── Record extracts

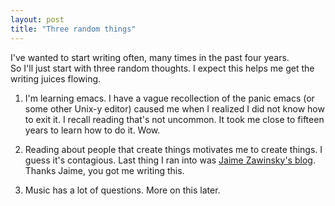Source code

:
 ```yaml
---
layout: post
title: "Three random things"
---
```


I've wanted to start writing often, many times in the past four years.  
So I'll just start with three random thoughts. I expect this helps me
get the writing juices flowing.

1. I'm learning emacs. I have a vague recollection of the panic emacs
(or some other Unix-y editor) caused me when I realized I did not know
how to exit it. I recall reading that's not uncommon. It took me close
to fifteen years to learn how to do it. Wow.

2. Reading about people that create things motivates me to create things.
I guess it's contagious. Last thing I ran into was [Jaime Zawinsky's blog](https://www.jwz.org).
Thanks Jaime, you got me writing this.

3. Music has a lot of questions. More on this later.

────
── Record extracts

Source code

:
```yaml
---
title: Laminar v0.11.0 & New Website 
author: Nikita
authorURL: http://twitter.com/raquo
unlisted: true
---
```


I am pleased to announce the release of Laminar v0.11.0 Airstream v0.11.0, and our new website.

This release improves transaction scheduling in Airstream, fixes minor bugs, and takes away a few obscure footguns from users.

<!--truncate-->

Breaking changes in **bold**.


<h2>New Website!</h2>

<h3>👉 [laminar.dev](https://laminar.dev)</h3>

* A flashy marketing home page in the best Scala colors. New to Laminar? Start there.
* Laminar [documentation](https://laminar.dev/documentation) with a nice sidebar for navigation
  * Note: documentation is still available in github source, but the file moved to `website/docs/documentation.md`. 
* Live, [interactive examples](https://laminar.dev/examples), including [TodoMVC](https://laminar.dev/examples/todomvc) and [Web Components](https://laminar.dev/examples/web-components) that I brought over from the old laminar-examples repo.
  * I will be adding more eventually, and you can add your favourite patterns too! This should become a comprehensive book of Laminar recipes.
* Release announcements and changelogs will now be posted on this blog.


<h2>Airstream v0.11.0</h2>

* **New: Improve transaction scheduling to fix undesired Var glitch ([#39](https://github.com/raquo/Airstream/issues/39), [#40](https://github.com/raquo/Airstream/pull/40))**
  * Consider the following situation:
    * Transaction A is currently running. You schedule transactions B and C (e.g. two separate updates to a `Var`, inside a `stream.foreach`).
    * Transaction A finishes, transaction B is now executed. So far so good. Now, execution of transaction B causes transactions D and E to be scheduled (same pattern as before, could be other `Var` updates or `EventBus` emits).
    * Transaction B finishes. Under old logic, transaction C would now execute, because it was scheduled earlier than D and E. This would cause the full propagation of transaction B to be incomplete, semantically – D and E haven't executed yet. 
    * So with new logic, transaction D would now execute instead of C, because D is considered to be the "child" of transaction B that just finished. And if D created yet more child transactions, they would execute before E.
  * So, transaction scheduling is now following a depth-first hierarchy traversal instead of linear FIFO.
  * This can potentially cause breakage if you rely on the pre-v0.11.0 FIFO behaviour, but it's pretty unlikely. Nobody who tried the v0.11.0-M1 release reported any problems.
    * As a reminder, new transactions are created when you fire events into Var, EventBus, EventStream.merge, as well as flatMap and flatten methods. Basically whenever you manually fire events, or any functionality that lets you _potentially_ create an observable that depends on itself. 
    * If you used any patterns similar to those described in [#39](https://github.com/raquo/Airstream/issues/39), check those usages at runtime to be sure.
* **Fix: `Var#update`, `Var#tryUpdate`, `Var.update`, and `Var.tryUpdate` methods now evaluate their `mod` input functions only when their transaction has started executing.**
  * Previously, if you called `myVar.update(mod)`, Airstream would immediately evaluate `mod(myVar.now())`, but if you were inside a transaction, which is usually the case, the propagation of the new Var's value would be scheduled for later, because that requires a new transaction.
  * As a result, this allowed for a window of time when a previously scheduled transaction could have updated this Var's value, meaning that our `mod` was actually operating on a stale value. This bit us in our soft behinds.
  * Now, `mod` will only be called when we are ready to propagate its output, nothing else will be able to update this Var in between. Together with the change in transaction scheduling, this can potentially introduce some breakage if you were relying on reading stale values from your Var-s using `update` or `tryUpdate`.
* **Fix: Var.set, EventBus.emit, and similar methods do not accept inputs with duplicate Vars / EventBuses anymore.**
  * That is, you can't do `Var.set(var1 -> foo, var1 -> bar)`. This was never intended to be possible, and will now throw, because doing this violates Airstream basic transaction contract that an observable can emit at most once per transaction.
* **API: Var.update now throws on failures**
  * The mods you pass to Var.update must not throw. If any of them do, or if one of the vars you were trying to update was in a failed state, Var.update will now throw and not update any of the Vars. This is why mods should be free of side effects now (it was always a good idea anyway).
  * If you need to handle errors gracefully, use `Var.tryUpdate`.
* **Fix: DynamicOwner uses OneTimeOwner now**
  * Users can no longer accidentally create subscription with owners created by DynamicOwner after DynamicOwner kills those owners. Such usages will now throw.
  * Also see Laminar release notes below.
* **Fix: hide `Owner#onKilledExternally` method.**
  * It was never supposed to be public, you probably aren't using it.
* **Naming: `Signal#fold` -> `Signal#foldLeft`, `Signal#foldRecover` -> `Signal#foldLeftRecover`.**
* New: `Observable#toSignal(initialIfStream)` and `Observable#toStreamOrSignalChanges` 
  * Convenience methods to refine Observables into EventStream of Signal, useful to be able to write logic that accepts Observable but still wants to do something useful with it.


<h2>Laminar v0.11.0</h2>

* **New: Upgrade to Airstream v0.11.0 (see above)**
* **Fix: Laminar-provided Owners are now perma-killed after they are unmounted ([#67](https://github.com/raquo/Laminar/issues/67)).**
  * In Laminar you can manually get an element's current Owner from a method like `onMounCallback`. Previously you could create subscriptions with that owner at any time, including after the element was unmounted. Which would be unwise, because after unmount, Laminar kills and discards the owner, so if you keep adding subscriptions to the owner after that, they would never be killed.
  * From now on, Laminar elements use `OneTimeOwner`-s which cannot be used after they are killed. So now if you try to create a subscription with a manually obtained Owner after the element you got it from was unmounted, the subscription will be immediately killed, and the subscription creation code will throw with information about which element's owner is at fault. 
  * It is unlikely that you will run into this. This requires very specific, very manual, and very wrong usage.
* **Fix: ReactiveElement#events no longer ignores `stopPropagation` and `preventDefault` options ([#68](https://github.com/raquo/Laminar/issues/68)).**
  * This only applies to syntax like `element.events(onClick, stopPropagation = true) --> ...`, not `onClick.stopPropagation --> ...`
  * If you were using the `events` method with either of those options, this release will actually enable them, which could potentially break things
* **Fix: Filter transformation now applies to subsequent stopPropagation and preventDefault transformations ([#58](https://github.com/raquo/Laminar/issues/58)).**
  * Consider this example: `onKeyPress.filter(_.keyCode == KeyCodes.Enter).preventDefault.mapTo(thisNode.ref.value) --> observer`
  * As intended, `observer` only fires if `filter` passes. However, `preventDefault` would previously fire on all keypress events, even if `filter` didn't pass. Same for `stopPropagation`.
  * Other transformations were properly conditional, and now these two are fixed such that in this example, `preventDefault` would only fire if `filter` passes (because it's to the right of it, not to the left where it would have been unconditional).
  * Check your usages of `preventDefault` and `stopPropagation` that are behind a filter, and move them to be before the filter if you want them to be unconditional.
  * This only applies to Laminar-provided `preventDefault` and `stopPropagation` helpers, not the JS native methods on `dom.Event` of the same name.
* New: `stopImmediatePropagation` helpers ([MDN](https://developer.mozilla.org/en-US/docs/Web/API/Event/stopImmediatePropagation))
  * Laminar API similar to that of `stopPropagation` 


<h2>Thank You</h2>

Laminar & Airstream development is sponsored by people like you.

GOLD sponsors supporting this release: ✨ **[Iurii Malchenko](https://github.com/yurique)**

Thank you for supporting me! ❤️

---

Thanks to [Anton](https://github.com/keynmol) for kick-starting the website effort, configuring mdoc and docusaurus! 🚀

────

**Exercise requirements**. Output should match, line for line, the stretch of the material above from the line holding "of Laminar recipes." through the line holding "Transaction A is".

**Solution to this problem**.
  * I will be adding more eventually, and you can add your favourite patterns too! This should become a comprehensive book of Laminar recipes.
* Release announcements and changelogs will now be posted on this blog.


<h2>Airstream v0.11.0</h2>

* **New: Improve transaction scheduling to fix undesired Var glitch ([#39](https://github.com/raquo/Airstream/issues/39), [#40](https://github.com/raquo/Airstream/pull/40))**
  * Consider the following situation:
    * Transaction A is currently running. You schedule transactions B and C (e.g. two separate updates to a `Var`, inside a `stream.foreach`).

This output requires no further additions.